J’ai réalisé un total de 35 entretiens longs avec 29 personnes. Si j’ai initialement fait connaissance avec ces personnes sous un titre particulier (personnel salarié ou membre bénévole d’un organisme, personne recourant à l’aide alimentaire, etc.), j’ai cependant retrouvé à travers chacune d’entre elles une variété de trajectoires et d’expériences socioéconomiques. Par exemple, une même personne aura ainsi pu me parler tant à titre de responsable de service alimentaire que de prestataire d’aide sociale à un autre moment de sa vie. Cela fait en sorte de rendre périlleux, voire trompeur, un dénombrement des personnes interviewées en fonction de leurs statuts ou rôles dans l’économie alimentaire du quartier ou de leurs expériences quelles qu’elles soient, puisque bon nombre de ces entretiens se sont avérés analytiquement pertinents à plus d’un titre.

Il s’agit d’entretiens à structure ouverte – ou semi-directifs – donnant une grande liberté aux personnes interviewées. Ce choix de format s’imposait étant donné l’objet d’analyse de la recherche que sont les formes sociales de connaissances constitutives de configurations socioéconomiques, et leur articulation dans des raisonnements. S’il y a bien une structure à l’entretien, elle est ouverte en ce qu’au-delà des questions posées pour opérationnaliser les objectifs de recherche, c’est à la personne interviewée qu’est confié le travail d’assembler ses connaissances par ses raisonnements et par la trame narrative de son récit (Pierret, 2004; Poupart, 2012). En amenant la personne à s’exprimer au sujet de ses expériences, la trame par laquelle celle-ci en vient à revoir des éléments de sa biographie mobilise ses propres catégories de pensée, certaines traces de catégories opératoires issues de ses pratiques, ainsi que leurs fondements sociaux (c’est-à-dire, les expériences et les appartenances sociales relatées et remémorées, donc des espaces-temps sociaux particuliers). Qui plus est, cette liberté donnée à la personne enquêtée fait en sorte de lui faire évoquer des raisonnements et des catégories de pensée auparavant insoupçonnés pour moi (Poupart, 2012).

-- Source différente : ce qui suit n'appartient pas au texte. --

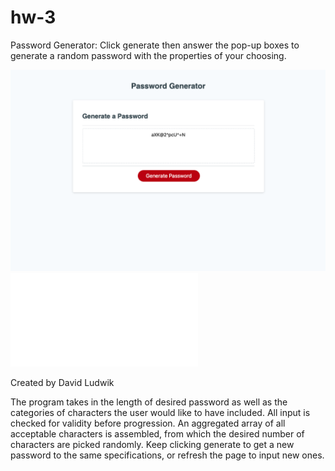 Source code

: # hw-3

Password Generator:
Click generate then answer the pop-up boxes to generate a random password with the properties of your choosing.


![Here's a screenshot](./Screen-Shot.png)
![Here's the link](./index.html)

Created by David Ludwik

The program takes in the length of desired password as well as the categories of characters the user would like to have included.
All input is checked for validity before progression.
An aggregated array of all acceptable characters is assembled, from which the desired number of characters are picked randomly.
Keep clicking generate to get a new password to the same specifications, or refresh the page to input new ones.



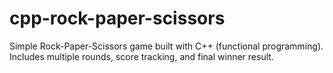 # cpp-rock-paper-scissors
Simple Rock-Paper-Scissors game built with C++ (functional programming). Includes multiple rounds, score tracking, and final winner result.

En prenant en considération l’ensemble de ces paramètres, les grilles d’entretien comportaient d’abord une présentation générale de la nature de la recherche et du formulaire de consentement éclairé (éthique). Puis, elles enchaînaient des questions et relances concernant les expériences et la trajectoire socioéconomique de la personne interviewée, son parcours personnel (scolaire, professionnel ou non), ses diverses formes de participation aux activités communautaires ainsi que sa trajectoire de résidence dans le quartier, ses moyens de subsistance et son économie domestique. Les formulations des questions et des interventions visaient à inciter la personne à choisir ses propres mots pour exprimer ses idées, sans présupposer de ses expériences[2]. Les entretiens se terminaient par des questions réflexives ainsi que des demandes de renseignements ou de références pour faciliter le recrutement.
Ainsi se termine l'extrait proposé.